## WHAT NEEDS TO BE DONE
Among the entries below, find each line with "gives" and show it.

## ENTRIES SUPPLIED
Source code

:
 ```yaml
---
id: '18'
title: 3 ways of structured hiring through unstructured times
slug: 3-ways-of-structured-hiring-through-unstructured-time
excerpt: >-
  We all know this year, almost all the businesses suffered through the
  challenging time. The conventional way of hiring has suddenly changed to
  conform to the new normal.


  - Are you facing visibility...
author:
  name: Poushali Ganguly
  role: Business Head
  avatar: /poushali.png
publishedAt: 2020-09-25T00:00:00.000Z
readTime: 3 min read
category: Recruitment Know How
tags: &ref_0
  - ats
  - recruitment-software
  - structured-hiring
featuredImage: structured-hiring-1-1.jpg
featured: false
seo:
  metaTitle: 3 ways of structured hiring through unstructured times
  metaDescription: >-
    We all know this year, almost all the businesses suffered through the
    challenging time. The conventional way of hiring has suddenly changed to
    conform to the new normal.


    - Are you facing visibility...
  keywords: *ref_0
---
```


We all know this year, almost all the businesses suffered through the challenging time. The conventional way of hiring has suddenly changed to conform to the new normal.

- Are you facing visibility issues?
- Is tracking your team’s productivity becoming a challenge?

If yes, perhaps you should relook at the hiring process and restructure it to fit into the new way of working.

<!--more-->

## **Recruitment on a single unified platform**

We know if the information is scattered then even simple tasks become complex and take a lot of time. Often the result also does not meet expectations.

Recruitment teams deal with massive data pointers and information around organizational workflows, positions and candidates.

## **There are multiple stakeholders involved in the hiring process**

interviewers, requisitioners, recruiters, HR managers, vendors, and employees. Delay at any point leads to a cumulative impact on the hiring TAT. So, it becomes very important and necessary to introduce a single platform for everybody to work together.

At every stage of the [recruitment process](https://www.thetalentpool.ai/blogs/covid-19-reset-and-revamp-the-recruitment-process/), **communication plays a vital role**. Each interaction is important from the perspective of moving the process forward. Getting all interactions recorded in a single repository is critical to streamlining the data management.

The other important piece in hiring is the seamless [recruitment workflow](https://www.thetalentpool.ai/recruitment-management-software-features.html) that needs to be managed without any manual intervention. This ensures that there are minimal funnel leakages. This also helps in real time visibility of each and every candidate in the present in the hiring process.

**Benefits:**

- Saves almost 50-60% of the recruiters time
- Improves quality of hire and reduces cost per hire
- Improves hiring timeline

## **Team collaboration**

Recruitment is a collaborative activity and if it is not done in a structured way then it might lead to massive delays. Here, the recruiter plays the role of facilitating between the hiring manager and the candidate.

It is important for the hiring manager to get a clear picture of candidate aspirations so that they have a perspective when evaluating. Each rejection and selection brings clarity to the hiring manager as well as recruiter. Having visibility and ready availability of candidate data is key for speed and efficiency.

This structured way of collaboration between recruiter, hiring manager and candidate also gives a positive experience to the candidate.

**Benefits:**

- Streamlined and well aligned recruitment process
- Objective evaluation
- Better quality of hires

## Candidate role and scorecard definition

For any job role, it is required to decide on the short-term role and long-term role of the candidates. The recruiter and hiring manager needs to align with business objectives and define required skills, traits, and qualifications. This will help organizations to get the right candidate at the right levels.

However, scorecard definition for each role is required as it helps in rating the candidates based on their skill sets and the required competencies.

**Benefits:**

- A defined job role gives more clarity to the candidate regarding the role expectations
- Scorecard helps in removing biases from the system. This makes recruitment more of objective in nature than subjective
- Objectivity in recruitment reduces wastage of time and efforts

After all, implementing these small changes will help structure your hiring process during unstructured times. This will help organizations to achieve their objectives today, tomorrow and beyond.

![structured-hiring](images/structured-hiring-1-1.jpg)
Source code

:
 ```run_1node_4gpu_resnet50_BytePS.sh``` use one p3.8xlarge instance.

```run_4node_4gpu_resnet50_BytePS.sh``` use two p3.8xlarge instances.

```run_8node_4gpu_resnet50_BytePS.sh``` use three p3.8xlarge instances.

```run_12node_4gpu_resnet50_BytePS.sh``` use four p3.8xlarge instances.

## RESULT FOR THIS EXERCISE
This structured way of collaboration between recruiter, hiring manager and candidate also gives a positive experience to the candidate.
- A defined job role gives more clarity to the candidate regarding the role expectations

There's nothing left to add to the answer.